El olfato de los perros es prodigioso. Su capacidad para oler es aproximadamente un millón de veces mejor que la de los humanos. Los humanos tienen alrededor de 5 millones de células olfativas y los canes casi 50 veces más, entre los 125 millones de los perros “salchicha” y 220 millones de perros pastor alemán. Inhalan hasta 300 veces por minuto en respiraciones cortas, lo que significa que sus células olfativas reciben constantemente nuevas partículas de olor. Además, las narices de los canes diferencian entre derecha e izquierda, un sentido del olfato espacial que les permite seguir un rastro más fácilmente. Bien adiestrados, ya pueden detectar hasta tres tipos de cáncer o señalar a una persona que tendrá alzheimer o parkinson antes de que se manifieste la patología e incluso alertar de cambios repentinos en la hipoglucemia o hiperglucemia de un diabético.

Los perros también pueden identificar el patógeno a partir de una muestra bastante más pequeña que la de las pruebas PCR utilizadas por los profesionales sanitarios. Un perro solo necesita de 10 a 100 moléculas para identificar el virus, mientras que el equipo de prueba requiere 18 millones. Y los canes son capaces de hacerlo en apenas 10 segundos con resultados, según los estudios de diferentes universidades internacionales, con una certeza del 100%.
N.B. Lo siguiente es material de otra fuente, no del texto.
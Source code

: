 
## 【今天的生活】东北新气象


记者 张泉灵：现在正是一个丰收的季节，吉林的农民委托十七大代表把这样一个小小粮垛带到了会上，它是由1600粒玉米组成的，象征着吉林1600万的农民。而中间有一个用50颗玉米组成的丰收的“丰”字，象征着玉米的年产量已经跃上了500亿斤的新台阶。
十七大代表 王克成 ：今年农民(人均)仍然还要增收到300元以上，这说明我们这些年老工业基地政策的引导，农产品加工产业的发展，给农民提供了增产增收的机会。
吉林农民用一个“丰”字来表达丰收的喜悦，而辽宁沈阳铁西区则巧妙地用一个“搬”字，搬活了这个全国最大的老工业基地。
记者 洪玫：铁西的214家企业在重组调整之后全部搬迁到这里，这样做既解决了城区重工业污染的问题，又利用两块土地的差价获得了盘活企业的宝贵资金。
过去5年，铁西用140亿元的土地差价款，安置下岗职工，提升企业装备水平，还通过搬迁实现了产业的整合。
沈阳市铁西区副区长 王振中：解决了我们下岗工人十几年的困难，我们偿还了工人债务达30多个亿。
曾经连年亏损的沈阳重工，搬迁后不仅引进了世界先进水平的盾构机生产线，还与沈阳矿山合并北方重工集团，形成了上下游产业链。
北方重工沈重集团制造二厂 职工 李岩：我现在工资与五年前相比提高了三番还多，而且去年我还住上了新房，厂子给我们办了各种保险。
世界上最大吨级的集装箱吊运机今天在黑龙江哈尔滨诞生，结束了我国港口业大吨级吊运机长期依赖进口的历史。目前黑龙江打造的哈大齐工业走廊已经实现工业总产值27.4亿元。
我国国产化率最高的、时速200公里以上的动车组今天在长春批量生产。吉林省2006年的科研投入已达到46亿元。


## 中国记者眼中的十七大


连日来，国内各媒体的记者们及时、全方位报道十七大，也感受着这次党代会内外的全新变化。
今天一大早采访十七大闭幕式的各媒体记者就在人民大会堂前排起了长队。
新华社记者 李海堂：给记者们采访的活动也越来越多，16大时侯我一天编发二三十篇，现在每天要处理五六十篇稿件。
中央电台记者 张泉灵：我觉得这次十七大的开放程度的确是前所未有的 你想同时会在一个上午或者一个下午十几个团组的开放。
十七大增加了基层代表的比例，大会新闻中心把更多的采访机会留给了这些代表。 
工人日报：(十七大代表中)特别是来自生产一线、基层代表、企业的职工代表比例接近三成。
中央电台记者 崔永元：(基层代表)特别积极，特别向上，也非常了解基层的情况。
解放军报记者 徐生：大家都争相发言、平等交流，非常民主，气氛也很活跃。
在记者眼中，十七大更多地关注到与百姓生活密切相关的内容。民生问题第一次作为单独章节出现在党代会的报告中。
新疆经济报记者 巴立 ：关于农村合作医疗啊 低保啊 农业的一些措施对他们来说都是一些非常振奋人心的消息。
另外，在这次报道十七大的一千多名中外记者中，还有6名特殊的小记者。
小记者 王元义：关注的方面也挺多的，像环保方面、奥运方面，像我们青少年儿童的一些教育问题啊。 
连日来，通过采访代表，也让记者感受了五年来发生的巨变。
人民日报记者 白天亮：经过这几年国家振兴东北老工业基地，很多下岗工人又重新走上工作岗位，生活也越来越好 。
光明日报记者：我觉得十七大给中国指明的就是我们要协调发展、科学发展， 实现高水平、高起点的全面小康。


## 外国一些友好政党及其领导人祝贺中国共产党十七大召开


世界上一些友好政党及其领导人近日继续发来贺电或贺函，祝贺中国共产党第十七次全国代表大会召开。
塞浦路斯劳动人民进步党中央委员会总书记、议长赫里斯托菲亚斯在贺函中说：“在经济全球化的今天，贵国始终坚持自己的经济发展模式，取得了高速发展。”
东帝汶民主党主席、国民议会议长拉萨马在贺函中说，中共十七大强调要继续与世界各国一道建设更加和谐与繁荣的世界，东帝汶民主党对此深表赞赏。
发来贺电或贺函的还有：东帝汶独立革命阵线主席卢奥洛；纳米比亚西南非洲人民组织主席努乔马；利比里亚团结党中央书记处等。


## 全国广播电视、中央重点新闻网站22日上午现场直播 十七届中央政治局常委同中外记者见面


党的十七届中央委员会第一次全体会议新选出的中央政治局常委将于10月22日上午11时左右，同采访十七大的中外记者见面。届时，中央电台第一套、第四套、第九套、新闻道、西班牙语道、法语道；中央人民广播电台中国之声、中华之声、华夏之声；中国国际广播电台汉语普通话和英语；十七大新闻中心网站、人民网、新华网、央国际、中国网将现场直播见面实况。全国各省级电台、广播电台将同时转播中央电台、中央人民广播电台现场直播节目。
Proyecto K-anary en Barcelona

En España hay otro proyecto en el ámbito privado en Barcelona, en curso desde la primera ola de la pandemia, denominado K-anary y tiene como uno de sus impulsores y cara más visible a Josep Peris, de 67 años, comandante del Ejército del Aire y jefe de los Mossos d’Esquadra entre 1988 y 1993, además de técnico en riesgos de seguridad laboral. Han realizado los ensayos con las muestras de pacientes infectados con el mismo sistema que se aplica en Torrecárdenas y están buscando financiación y apoyo institucional para adiestrar a un ejército de 400 perros rastreadores del virus SARS-CoV-2.
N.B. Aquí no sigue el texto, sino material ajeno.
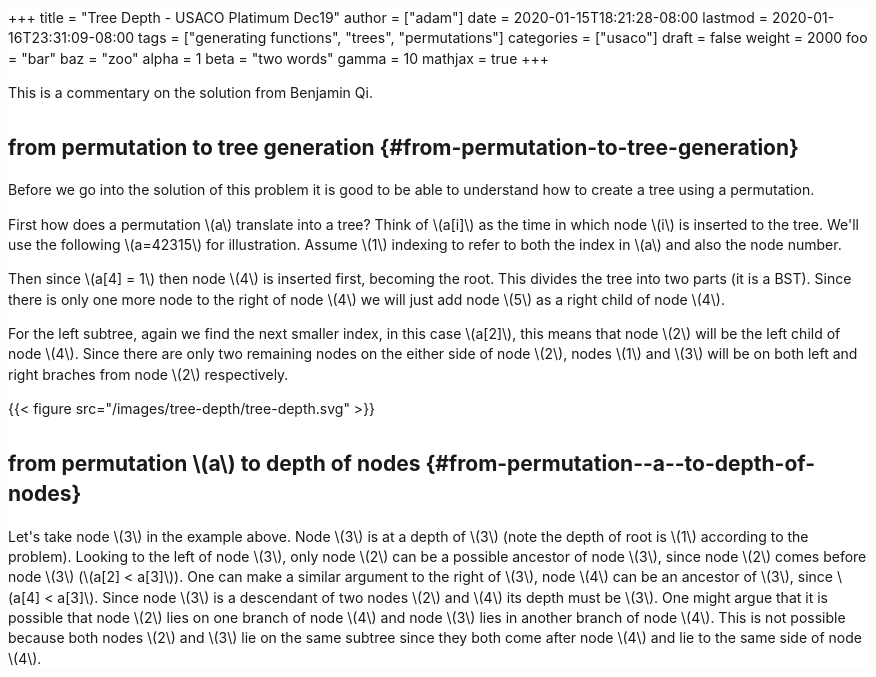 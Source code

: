+++
title = "Tree Depth - USACO Platimum Dec19"
author = ["adam"]
date = 2020-01-15T18:21:28-08:00
lastmod = 2020-01-16T23:31:09-08:00
tags = ["generating functions", "trees", "permutations"]
categories = ["usaco"]
draft = false
weight = 2000
foo = "bar"
baz = "zoo"
alpha = 1
beta = "two words"
gamma = 10
mathjax = true
+++

This is a commentary on the solution from Benjamin Qi.


## from permutation to tree generation {#from-permutation-to-tree-generation}

Before we go into the solution of this problem it is good to be able to
understand how to create a tree using a permutation.

First how does a permutation \\(a\\) translate into a tree? Think of \\(a[i]\\) as the
time in which node \\(i\\) is inserted to the tree. We'll use the following
\\(a=42315\\) for illustration. Assume \\(1\\) indexing to refer to both the index in
\\(a\\) and also the node number.

Then since \\(a[4] = 1\\) then node \\(4\\) is inserted first, becoming the root. This
divides the tree into two parts (it is a BST). Since there is only one more node
to the right of node \\(4\\) we will just add node \\(5\\) as a right child of node \\(4\\).

For the left subtree, again we find the next smaller index, in this case \\(a[2]\\),
this means that node \\(2\\) will be the left child of node \\(4\\). Since there are
only two remaining nodes on the either side of node \\(2\\), nodes \\(1\\) and \\(3\\) will
be on both left and right braches from node \\(2\\) respectively.

{{< figure src="/images/tree-depth/tree-depth.svg" >}}


## from permutation \\(a\\) to depth of nodes {#from-permutation--a--to-depth-of-nodes}

Let's take node \\(3\\) in the example above. Node \\(3\\) is at a depth of \\(3\\) (note
the depth of root is \\(1\\) according to the problem). Looking to the left of node
\\(3\\), only node \\(2\\) can be a possible ancestor of node \\(3\\), since node \\(2\\) comes
before node \\(3\\) (\\(a[2] < a[3]\\)). One can make a similar argument to the right of
\\(3\\), node \\(4\\) can be an ancestor of \\(3\\), since \\(a[4] < a[3]\\). Since node \\(3\\) is
a descendant of two nodes \\(2\\) and \\(4\\) its depth must be \\(3\\). One might argue that
it is possible that node \\(2\\) lies on one branch of node \\(4\\) and node \\(3\\) lies in
another branch of node \\(4\\). This is not possible because both nodes \\(2\\) and \\(3\\)
lie on the same subtree since they both come after node \\(4\\) and lie to the same
side of node \\(4\\).
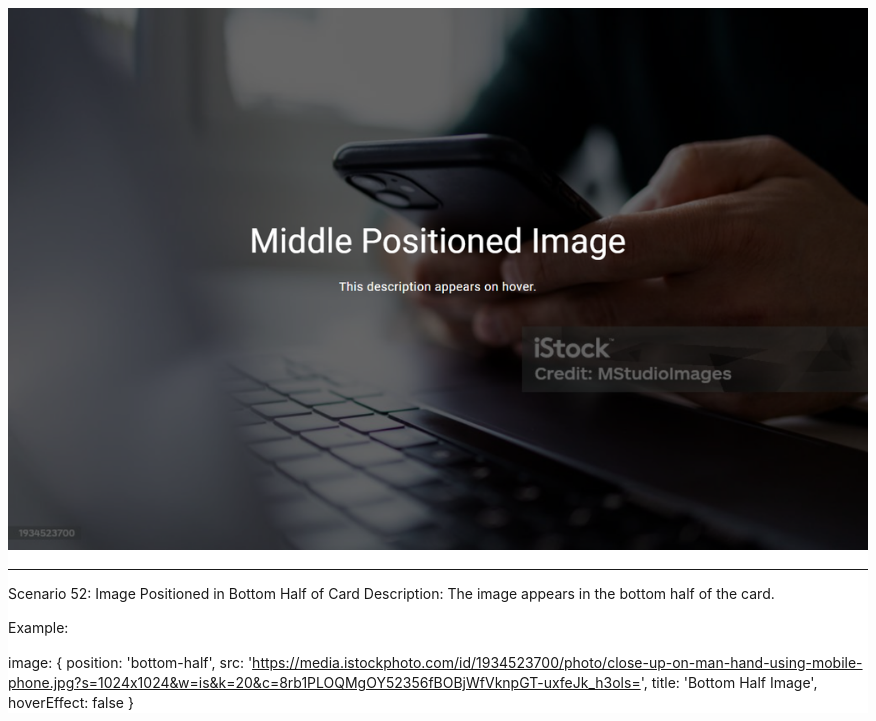 ![alt text](images/49.png)

---

Scenario 52: Image Positioned in Bottom Half of Card
Description: The image appears in the bottom half of the card.

Example:

image: {
position: 'bottom-half',
src: 'https://media.istockphoto.com/id/1934523700/photo/close-up-on-man-hand-using-mobile-phone.jpg?s=1024x1024&w=is&k=20&c=8rb1PLOQMgOY52356fBOBjWfVknpGT-uxfeJk_h3ols=',
title: 'Bottom Half Image',
hoverEffect: false
}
Cada uno de estos animales podría hacer un reconocimiento a unas 250 personas por hora, un método que sería idóneo para los aeropuertos, pero también para los eventos deportivos multitudinarios y otros recintos comerciales. Es más, las patrullas caninas del coronavirus podrían emplearse para verificar si la zona está libre de COVID-19, por ejemplo un avión antes de que vuelvan los pasajeros o una residencia cuando van a instalar a los usuarios.